**Exercise prompt**
Work out how many lines below contain "undefined", then write only that number.

[Collected data]
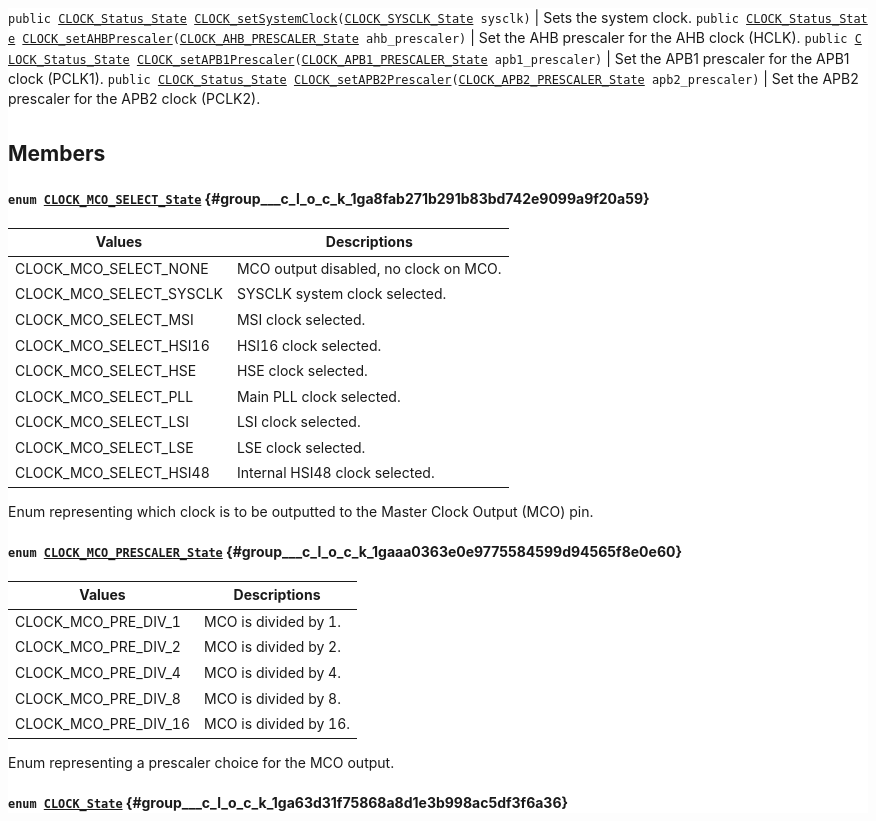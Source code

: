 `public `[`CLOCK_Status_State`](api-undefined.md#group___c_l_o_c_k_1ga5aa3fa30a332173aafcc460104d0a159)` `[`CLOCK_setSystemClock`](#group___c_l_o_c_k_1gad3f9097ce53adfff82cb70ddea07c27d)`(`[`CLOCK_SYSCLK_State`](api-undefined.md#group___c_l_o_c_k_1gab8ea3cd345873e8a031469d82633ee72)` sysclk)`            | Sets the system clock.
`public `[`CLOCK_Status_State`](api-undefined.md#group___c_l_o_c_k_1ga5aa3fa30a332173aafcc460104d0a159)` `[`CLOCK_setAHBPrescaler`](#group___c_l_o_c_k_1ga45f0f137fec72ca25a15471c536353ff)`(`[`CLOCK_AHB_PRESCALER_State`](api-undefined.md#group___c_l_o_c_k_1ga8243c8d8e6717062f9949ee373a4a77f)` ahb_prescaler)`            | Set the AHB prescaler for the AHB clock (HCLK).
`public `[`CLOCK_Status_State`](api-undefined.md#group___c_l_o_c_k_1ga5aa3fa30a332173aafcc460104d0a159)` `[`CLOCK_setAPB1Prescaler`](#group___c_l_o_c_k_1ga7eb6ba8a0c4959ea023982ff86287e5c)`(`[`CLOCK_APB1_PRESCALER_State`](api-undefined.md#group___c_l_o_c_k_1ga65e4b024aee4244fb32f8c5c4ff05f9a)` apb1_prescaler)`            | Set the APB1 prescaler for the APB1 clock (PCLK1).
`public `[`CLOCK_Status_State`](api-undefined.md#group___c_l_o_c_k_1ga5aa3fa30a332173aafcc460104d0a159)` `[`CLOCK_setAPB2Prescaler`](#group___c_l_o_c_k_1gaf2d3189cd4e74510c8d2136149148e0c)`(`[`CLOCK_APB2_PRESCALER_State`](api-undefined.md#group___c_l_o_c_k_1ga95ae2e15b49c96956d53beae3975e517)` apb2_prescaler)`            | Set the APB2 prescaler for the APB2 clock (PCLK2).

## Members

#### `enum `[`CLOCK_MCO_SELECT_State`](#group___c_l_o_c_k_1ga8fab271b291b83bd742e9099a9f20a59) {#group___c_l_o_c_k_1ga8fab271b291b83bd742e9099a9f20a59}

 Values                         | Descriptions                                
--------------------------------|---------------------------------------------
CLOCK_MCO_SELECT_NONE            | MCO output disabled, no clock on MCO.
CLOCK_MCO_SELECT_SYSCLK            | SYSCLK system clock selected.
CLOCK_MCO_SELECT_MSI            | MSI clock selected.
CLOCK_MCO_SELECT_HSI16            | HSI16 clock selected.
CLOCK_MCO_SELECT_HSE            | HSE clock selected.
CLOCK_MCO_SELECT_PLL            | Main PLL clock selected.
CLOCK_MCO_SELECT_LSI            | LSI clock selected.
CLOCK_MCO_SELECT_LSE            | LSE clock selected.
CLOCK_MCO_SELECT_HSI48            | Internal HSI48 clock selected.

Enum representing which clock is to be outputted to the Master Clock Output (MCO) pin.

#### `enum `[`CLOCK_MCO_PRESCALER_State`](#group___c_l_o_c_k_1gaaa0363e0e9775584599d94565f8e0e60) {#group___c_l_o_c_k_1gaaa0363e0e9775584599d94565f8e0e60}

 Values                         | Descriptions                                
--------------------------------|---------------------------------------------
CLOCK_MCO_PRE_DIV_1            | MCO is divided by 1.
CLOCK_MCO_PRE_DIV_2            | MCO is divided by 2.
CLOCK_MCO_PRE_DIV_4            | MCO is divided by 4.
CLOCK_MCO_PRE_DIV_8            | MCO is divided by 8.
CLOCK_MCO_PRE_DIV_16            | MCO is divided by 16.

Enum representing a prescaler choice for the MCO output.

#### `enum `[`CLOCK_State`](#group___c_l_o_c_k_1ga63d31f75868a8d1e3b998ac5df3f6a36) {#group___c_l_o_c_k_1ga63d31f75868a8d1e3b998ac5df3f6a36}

==

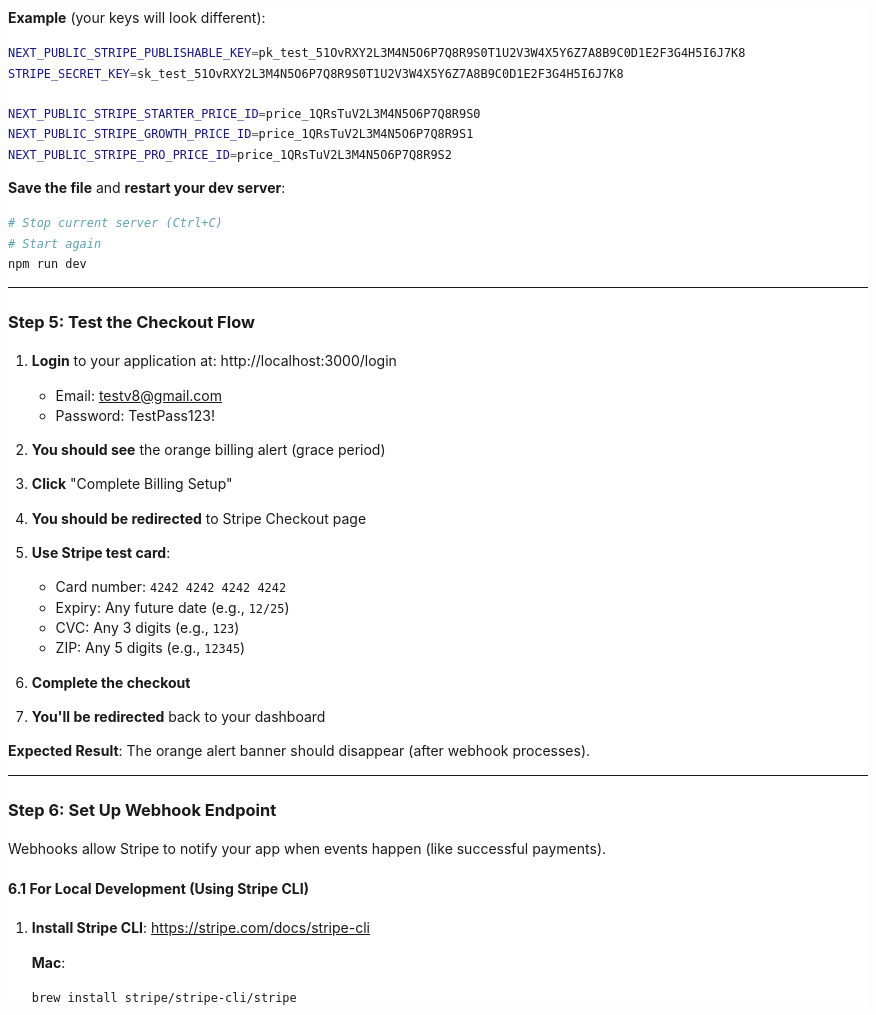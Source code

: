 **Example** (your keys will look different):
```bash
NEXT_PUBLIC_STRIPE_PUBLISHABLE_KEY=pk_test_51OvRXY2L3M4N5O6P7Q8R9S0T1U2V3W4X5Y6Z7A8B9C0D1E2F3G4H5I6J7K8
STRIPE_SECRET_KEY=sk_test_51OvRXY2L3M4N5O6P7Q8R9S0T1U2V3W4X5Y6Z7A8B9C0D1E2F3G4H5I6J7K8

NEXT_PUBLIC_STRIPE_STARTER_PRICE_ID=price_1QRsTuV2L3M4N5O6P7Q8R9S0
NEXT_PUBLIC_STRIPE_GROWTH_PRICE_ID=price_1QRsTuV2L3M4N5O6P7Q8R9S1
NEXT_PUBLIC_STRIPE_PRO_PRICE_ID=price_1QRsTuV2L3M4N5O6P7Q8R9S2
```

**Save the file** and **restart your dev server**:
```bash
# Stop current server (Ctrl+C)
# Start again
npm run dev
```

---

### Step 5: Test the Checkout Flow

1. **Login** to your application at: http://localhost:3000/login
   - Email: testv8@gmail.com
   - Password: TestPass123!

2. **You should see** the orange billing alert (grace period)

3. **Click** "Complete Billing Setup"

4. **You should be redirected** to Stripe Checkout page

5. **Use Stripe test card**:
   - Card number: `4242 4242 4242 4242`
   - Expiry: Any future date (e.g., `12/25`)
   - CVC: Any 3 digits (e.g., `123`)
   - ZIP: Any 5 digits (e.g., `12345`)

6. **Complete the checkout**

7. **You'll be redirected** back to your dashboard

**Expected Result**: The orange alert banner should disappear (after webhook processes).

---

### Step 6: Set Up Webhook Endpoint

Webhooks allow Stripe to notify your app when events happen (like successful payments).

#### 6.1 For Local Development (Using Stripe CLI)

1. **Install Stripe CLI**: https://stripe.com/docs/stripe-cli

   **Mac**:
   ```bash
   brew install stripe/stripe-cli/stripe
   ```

**Reply to the task**
4